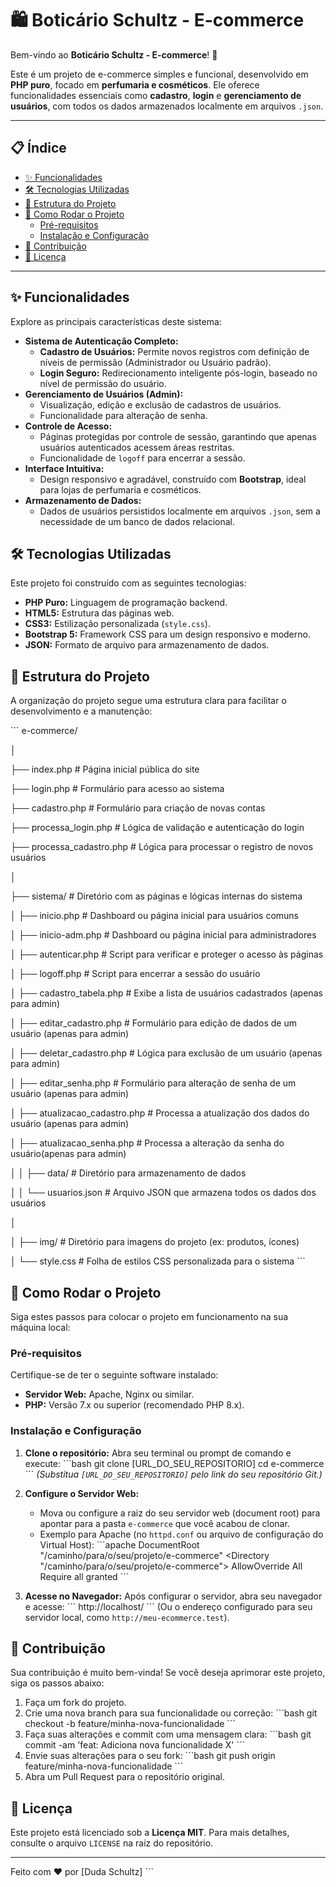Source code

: # 🛍️ Boticário Schultz - E-commerce

Bem-vindo ao **Boticário Schultz - E-commerce**! 🌸

Este é um projeto de e-commerce simples e funcional, desenvolvido em **PHP puro**, focado em **perfumaria e cosméticos**. Ele oferece funcionalidades essenciais como **cadastro**, **login** e **gerenciamento de usuários**, com todos os dados armazenados localmente em arquivos `.json`.

---

## 📋 Índice

*   [✨ Funcionalidades](#-funcionalidades)
*   [🛠️ Tecnologias Utilizadas](#%EF%B8%8F-tecnologias-utilizadas)
*   [📁 Estrutura do Projeto](#-estrutura-do-projeto)
*   [🚀 Como Rodar o Projeto](#-como-rodar-o-projeto)
    *   [Pré-requisitos](#pré-requisitos)
    *   [Instalação e Configuração](#instalação-e-configuração)
*   [🤝 Contribuição](#-contribuição)
*   [📄 Licença](#-licença)

---

## ✨ Funcionalidades

Explore as principais características deste sistema:

*   **Sistema de Autenticação Completo:**
    *   **Cadastro de Usuários:** Permite novos registros com definição de níveis de permissão (Administrador ou Usuário padrão).
    *   **Login Seguro:** Redirecionamento inteligente pós-login, baseado no nível de permissão do usuário.
*   **Gerenciamento de Usuários (Admin):**
    *   Visualização, edição e exclusão de cadastros de usuários.
    *   Funcionalidade para alteração de senha.
*   **Controle de Acesso:**
    *   Páginas protegidas por controle de sessão, garantindo que apenas usuários autenticados acessem áreas restritas.
    *   Funcionalidade de `logoff` para encerrar a sessão.
*   **Interface Intuitiva:**
    *   Design responsivo e agradável, construído com **Bootstrap**, ideal para lojas de perfumaria e cosméticos.
*   **Armazenamento de Dados:**
    *   Dados de usuários persistidos localmente em arquivos `.json`, sem a necessidade de um banco de dados relacional.

## 🛠️ Tecnologias Utilizadas

Este projeto foi construído com as seguintes tecnologias:

*   **PHP Puro:** Linguagem de programação backend.
*   **HTML5:** Estrutura das páginas web.
*   **CSS3:** Estilização personalizada (`style.css`).
*   **Bootstrap 5:** Framework CSS para um design responsivo e moderno.
*   **JSON:** Formato de arquivo para armazenamento de dados.

## 📁 Estrutura do Projeto

A organização do projeto segue uma estrutura clara para facilitar o desenvolvimento e a manutenção:

\`\`\`
e-commerce/

│

├── index.php                 # Página inicial pública do site

├── login.php                 # Formulário para acesso ao sistema

├── cadastro.php              # Formulário para criação de novas contas

├── processa_login.php        # Lógica de validação e autenticação do login

├── processa_cadastro.php     # Lógica para processar o registro de novos usuários

│

├── sistema/                  # Diretório com as páginas e lógicas internas do sistema

│   ├── inicio.php            # Dashboard ou página inicial para usuários comuns

│   ├── inicio-adm.php        # Dashboard ou página inicial para administradores

│   ├── autenticar.php        # Script para verificar e proteger o acesso às páginas

│   ├── logoff.php            # Script para encerrar a sessão do usuário

│   ├── cadastro_tabela.php   # Exibe a lista de usuários cadastrados (apenas para admin)

│   ├── editar_cadastro.php   # Formulário para edição de dados de um usuário (apenas para admin)

│   ├── deletar_cadastro.php  # Lógica para exclusão de um usuário (apenas para admin)

│   ├── editar_senha.php      # Formulário para alteração de senha de um usuário (apenas para admin)

│   ├── atualizacao_cadastro.php # Processa a atualização dos dados do usuário (apenas para admin)

│   ├── atualizacao_senha.php # Processa a alteração da senha do usuário(apenas para admin)

│
│   ├── data/                 # Diretório para armazenamento de dados

│   │   └── usuarios.json     # Arquivo JSON que armazena todos os dados dos usuários

│

│   ├── img/                  # Diretório para imagens do projeto (ex: produtos, ícones)

│   └── style.css             # Folha de estilos CSS personalizada para o sistema
\`\`\`

## 🚀 Como Rodar o Projeto

Siga estes passos para colocar o projeto em funcionamento na sua máquina local:

### Pré-requisitos

Certifique-se de ter o seguinte software instalado:

*   **Servidor Web:** Apache, Nginx ou similar.
*   **PHP:** Versão 7.x ou superior (recomendado PHP 8.x).

### Instalação e Configuração

1.  **Clone o repositório:**
    Abra seu terminal ou prompt de comando e execute:
    \`\`\`bash
    git clone [URL_DO_SEU_REPOSITORIO]
    cd e-commerce
    \`\`\`
    *(Substitua `[URL_DO_SEU_REPOSITORIO]` pelo link do seu repositório Git.)*

2.  **Configure o Servidor Web:**
    *   Mova ou configure a raiz do seu servidor web (document root) para apontar para a pasta `e-commerce` que você acabou de clonar.
    *   Exemplo para Apache (no `httpd.conf` ou arquivo de configuração do Virtual Host):
        \`\`\`apache
        DocumentRoot "/caminho/para/o/seu/projeto/e-commerce"
        <Directory "/caminho/para/o/seu/projeto/e-commerce">
            AllowOverride All
            Require all granted
        </Directory>
        \`\`\`

3.  **Acesse no Navegador:**
    Após configurar o servidor, abra seu navegador e acesse:
    \`\`\`
    http://localhost/
    \`\`\`
    (Ou o endereço configurado para seu servidor local, como `http://meu-ecommerce.test`).

## 🤝 Contribuição

Sua contribuição é muito bem-vinda! Se você deseja aprimorar este projeto, siga os passos abaixo:

1.  Faça um fork do projeto.
2.  Crie uma nova branch para sua funcionalidade ou correção:
    \`\`\`bash
    git checkout -b feature/minha-nova-funcionalidade
    \`\`\`
3.  Faça suas alterações e commit com uma mensagem clara:
    \`\`\`bash
    git commit -am 'feat: Adiciona nova funcionalidade X'
    \`\`\`
4.  Envie suas alterações para o seu fork:
    \`\`\`bash
    git push origin feature/minha-nova-funcionalidade
    \`\`\`
5.  Abra um Pull Request para o repositório original.

## 📄 Licença

Este projeto está licenciado sob a **Licença MIT**. Para mais detalhes, consulte o arquivo `LICENSE` na raiz do repositório.

---

Feito com ❤️ por [Duda Schultz]
\`\`\`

----------

[WORK INSTRUCTIONS]
Give back exactly the lines of the listing above that run from the line with "Estrutura do Projeto](#-estrutura-do-projeto)" to the line with "Explore as principais", inclusive.

[WRITTEN SOLUTION]
*   [📁 Estrutura do Projeto](#-estrutura-do-projeto)
*   [🚀 Como Rodar o Projeto](#-como-rodar-o-projeto)
    *   [Pré-requisitos](#pré-requisitos)
    *   [Instalação e Configuração](#instalação-e-configuração)
*   [🤝 Contribuição](#-contribuição)
*   [📄 Licença](#-licença)

---

## ✨ Funcionalidades

Explore as principais características deste sistema:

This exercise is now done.